Legal costs of warring couple exceed their assets

It is sadly a feature of financial remedy disputes on divorce that couples expend disproportionate amounts of their assets on legal costs, arguing over who should have what. Sometimes, their legal costs even exceed the value of their assets, making the entire exercise somewhat futile.

Over the years family judges have often criticised couples for spending inordinate sums arguing over the division of their assets. We have written about this here previously, for example in this post in 2017.

And now another such case has been published. It is worth mentioning as a reminder of the folly of running up disproportionate legal costs.

And unlike so many of these cases, this one did not involve parties of great wealth. In fact, in the end they were arguing over negative assets.

The reason for this was that the parties’ assets were quite modest to begin with, and they ran up legal costs arguing over their division, greater than the value of those assets. The wife alone ran up legal costs in excess of £61,000. The end result was that their joint debts amounted to some £57,000.

And they did this despite the judge warning them at an earlier hearing that there was “a danger in this case that the cost of litigation and any final hearing will be disproportionately high relative to the asset base.”

The parties did, in fact, reach an agreement a few months before the final hearing, but they (in particular the wife) continued to argue over certain peripheral matters, with the result that the case dragged on to the final hearing.

In the end the judge made an order that was basically the same as what had been agreed previously.

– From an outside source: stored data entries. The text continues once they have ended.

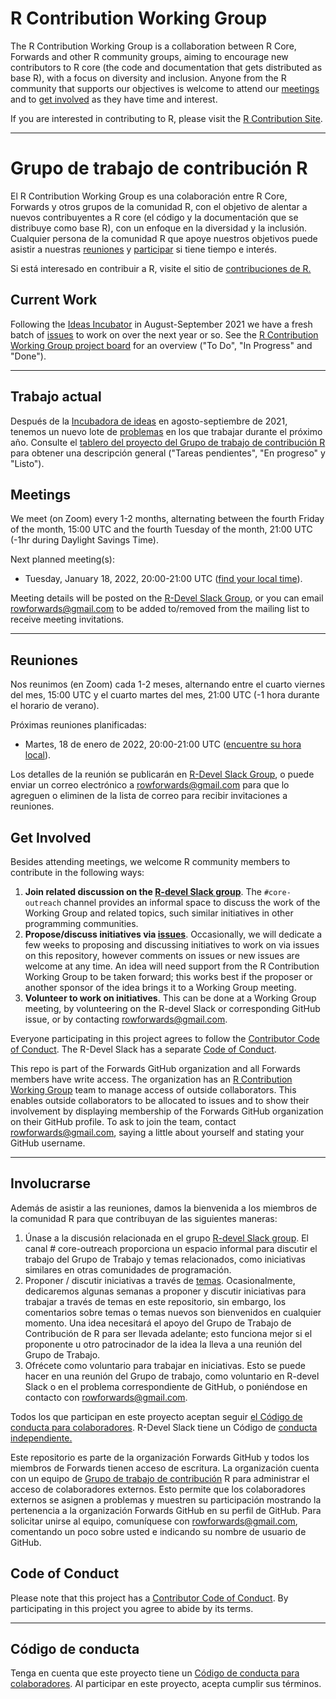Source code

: # R Contribution Working Group

The R Contribution Working Group is a collaboration between R Core, Forwards and other R community groups, aiming to encourage new contributors to R core (the code and documentation that gets distributed as base R), with a focus on diversity and inclusion. Anyone from the R community that supports our objectives is welcome to attend our [meetings](#meetings) and to [get involved](#get-involved) as they have time and interest.

If you are interested in contributing to R, please visit the [R Contribution Site](https://forwards.github.io/rcontribution/).

---
# Grupo de trabajo de contribución R
El R Contribution Working Group es una colaboración entre R Core, Forwards y otros grupos de la comunidad R, con el objetivo de alentar a nuevos contribuyentes a R core (el código y la documentación que se distribuye como base R), con un enfoque en la diversidad y la inclusión. Cualquier persona de la comunidad R que apoye nuestros objetivos puede asistir a nuestras [reuniones](#meetings) y [participar](#get-involved) si tiene tiempo e interés.

Si está interesado en contribuir a R, visite el sitio de [contribuciones de R.](https://forwards.github.io/rcontribution/)

## Current Work

Following the [Ideas Incubator](ideas_incubator.md) in August-September 2021 we have a fresh batch of [issues](https://github.com/forwards/rcontribution/issues) to work on over the next year or so. See the [R Contribution Working Group project board](https://github.com/forwards/rcontribution/projects/1#card-69991106) for an overview ("To Do", "In Progress" and "Done").

---

## Trabajo actual

Después de la [Incubadora de ideas](ideas_incubator.md) en agosto-septiembre de 2021, tenemos un nuevo lote de [problemas](https://github.com/forwards/rcontribution/issues) en los que trabajar durante el próximo año. Consulte el [tablero del proyecto del Grupo de trabajo de contribución R](https://github.com/forwards/rcontribution/projects/1#card-69991106) para obtener una descripción general ("Tareas pendientes", "En progreso" y "Listo").


## Meetings

We meet (on Zoom) every 1-2 months, alternating between the fourth Friday of the month, 15:00 UTC and the fourth Tuesday of the month, 21:00 UTC (-1hr during Daylight Savings Time). 

Next planned meeting(s):
<!-- - Friday, December 10, 2021, 15:00-16:00 UTC ([find your local time](https://arewemeetingyet.com/UTC/2021-12-10/15:00/R%20Contribution%20Working%20Group)). -->
 - Tuesday, January 18, 2022, 20:00-21:00 UTC ([find your local time](https://arewemeetingyet.com/UTC/2022-01-18/20:00/R%20Contribution%20Working%20Group)).

Meeting details will be posted on the [R-Devel Slack Group](https://forwards.github.io/rcontribution/slack), or you can email rowforwards@gmail.com to be added to/removed from the mailing list to receive meeting invitations.

---
## Reuniones

Nos reunimos (en Zoom) cada 1-2 meses, alternando entre el cuarto viernes del mes, 15:00 UTC y el cuarto martes del mes, 21:00 UTC (-1 hora durante el horario de verano).

Próximas reuniones planificadas:

<!-- - Viernes 10 de diciembre de 2021, 15:00-16:00 UTC ([encuentre su hora local](https://arewemeetingyet.com/UTC/2021-12-10/15:00/Grupo%20de%20trabajo%20de%20contribución%20R)). -->
- Martes, 18 de enero de 2022, 20:00-21:00 UTC ([encuentre su hora local](https://arewemeetingyet.com/UTC/2022-01-18/20:00/Grupo%20de%20trabajo%20de%20contribución%20R)).

Los detalles de la reunión se publicarán en [R-Devel Slack Group](https://forwards.github.io/rcontribution/slack), o puede enviar un correo electrónico a rowforwards@gmail.com para que lo agreguen o eliminen de la lista de correo para recibir invitaciones a reuniones.

## Get Involved

Besides attending meetings, we welcome R community members to contribute in the following ways:

1. **Join related discussion on the [R-devel Slack group](https://forwards.github.io/rcontribution/slack)**. The `#core-outreach` channel provides an informal space to discuss the work of the Working Group and related topics, such similar initiatives in other programming communities.
2. **Propose/discuss initiatives via [issues](https://github.com/forwards/rcontribution/issues)**. Occasionally, we will dedicate a few weeks to proposing and discussing initiatives to work on via issues on this repository, however comments on issues or new issues are welcome at any time. An idea will need support from the R Contribution Working Group to be taken forward; this works best if the proposer or another sponsor of the idea brings it to a Working Group meeting.
3. **Volunteer to work on initiatives**. This can be done at a Working Group meeting, by volunteering on the R-devel Slack or corresponding GitHub issue, or by contacting rowforwards@gmail.com.

Everyone participating in this project agrees to follow the [Contributor Code of Conduct](https://github.com/forwards/rcontribution/blob/master/CONDUCT.md). The R-Devel Slack has a separate [Code of Conduct](https://forwards.github.io/rcontribution/slack).

This repo is part of the Forwards GitHub organization and all Forwards members have write access. The organization has an [R Contribution Working Group](https://github.com/orgs/forwards/teams/r-contribution-working-group) team to manage access of outside collaborators. This enables outside collaborators to be allocated to issues and to show their involvement by displaying membership of the Forwards GitHub organization on their GitHub profile. To ask to join the team, contact rowforwards@gmail.com, saying a little about yourself and stating your GitHub username.

---
## Involucrarse
Además de asistir a las reuniones, damos la bienvenida a los miembros de la comunidad R para que contribuyan de las siguientes maneras:

1. Únase a la discusión relacionada en el grupo [R-devel Slack group](https://forwards.github.io/rcontribution/slack). El canal # core-outreach proporciona un espacio informal para discutir el trabajo del Grupo de Trabajo y temas relacionados, como iniciativas similares en otras comunidades de programación.
2. Proponer / discutir iniciativas a través de [temas](https://github.com/forwards/rcontribution/issues). Ocasionalmente, dedicaremos algunas semanas a proponer y discutir iniciativas para trabajar a través de temas en este repositorio, sin embargo, los comentarios sobre temas o temas nuevos son bienvenidos en cualquier momento. Una idea necesitará el apoyo del Grupo de Trabajo de Contribución de R para ser llevada adelante; esto funciona mejor si el proponente u otro patrocinador de la idea la lleva a una reunión del Grupo de Trabajo.
3. Ofrécete como voluntario para trabajar en iniciativas. Esto se puede hacer en una reunión del Grupo de trabajo, como voluntario en R-devel Slack o en el problema correspondiente de GitHub, o poniéndose en contacto con rowforwards@gmail.com.

Todos los que participan en este proyecto aceptan seguir [el Código de conducta para colaboradores](https://github.com/forwards/rcontribution/blob/master/CONDUCT.md). R-Devel Slack tiene un Código de [conducta independiente.](https://forwards.github.io/rcontribution/slack)

Este repositorio es parte de la organización Forwards GitHub y todos los miembros de Forwards tienen acceso de escritura. La organización cuenta con un equipo de [Grupo de trabajo de contribución](https://github.com/orgs/forwards/teams/r-contribution-working-group) R para administrar el acceso de colaboradores externos. Esto permite que los colaboradores externos se asignen a problemas y muestren su participación mostrando la pertenencia a la organización Forwards GitHub en su perfil de GitHub. Para solicitar unirse al equipo, comuníquese con rowforwards@gmail.com, comentando un poco sobre usted e indicando su nombre de usuario de GitHub.


## Code of Conduct

Please note that this project has a [Contributor Code of Conduct](https://github.com/forwards/rcontribution/blob/master/CONDUCT.md).
By participating in this project you agree to abide by its terms.

---
## Código de conducta
Tenga en cuenta que este proyecto tiene un [Código de conducta para colaboradores](https://github.com/forwards/rcontribution/blob/master/CONDUCT.md). Al participar en este proyecto, acepta cumplir sus términos.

The husband therefore asked the judge to order the wife to pay his legal costs from the date of the agreement, amounting to some £29,000.

The judge found that both parties had been at fault in allowing the case to go to the final hearing, but also found that most of the fault lay with the wife. He therefore ordered the wife to pay £10,000 towards the husband’s costs.

All of the above led the judge to comment: “The level of costs in these proceedings has been ruinous to the parties. It is utterly disproportionate to the assets involved. To put the issue in context, the wife’s costs alone are just short of £4,000 in excess of the parties’ joint deficit.  Issues have been pursued which did not merit any significant expenditure of costs. Warnings as to the costs being incurred have gone ignored.”

The moral is quite clear: do everything you reasonably can to settle matters by agreement, always bear in mind the costs you are incurring, and always see the larger picture.